How to complete this task:
The entries below contain a line with "2. Redistributions in" and a line with "3. Neither the". Quote exactly those two lines and all lines between them.

[Stored data entries]
<<<<

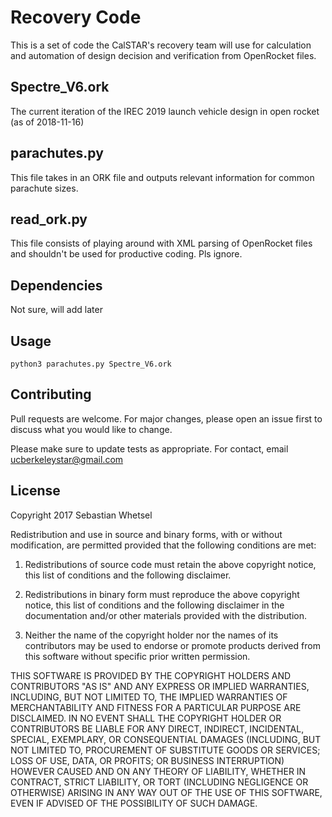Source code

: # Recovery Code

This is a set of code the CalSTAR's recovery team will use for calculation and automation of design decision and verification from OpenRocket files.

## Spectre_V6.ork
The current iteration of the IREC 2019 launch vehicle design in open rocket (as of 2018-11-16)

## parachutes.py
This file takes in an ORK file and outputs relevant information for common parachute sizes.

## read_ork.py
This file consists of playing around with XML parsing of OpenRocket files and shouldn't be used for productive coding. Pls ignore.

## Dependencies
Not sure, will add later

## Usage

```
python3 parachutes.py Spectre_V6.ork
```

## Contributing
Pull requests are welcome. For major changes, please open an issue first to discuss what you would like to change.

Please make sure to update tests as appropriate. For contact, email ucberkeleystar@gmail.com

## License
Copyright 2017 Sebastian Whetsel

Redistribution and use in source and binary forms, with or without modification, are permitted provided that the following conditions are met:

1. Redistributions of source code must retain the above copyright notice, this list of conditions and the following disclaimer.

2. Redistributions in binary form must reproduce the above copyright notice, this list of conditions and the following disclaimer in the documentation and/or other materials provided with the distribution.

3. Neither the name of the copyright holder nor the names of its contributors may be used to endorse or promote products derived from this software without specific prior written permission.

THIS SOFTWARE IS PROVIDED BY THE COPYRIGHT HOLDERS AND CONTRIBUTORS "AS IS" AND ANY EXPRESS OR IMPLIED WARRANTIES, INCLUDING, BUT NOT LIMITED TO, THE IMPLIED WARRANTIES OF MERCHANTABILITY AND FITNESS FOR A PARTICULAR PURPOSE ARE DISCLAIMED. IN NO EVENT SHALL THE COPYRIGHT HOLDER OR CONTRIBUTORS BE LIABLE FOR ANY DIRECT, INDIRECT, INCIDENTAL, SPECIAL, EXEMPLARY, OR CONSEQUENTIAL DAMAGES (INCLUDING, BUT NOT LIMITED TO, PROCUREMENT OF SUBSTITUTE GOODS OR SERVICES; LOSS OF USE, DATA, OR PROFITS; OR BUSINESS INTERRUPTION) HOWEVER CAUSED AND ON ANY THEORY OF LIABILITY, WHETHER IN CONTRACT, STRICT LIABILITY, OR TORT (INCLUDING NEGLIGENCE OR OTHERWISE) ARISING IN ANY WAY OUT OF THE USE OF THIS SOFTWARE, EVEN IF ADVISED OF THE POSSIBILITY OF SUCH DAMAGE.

>>>>

Written reply:
2. Redistributions in binary form must reproduce the above copyright notice, this list of conditions and the following disclaimer in the documentation and/or other materials provided with the distribution.

3. Neither the name of the copyright holder nor the names of its contributors may be used to endorse or promote products derived from this software without specific prior written permission.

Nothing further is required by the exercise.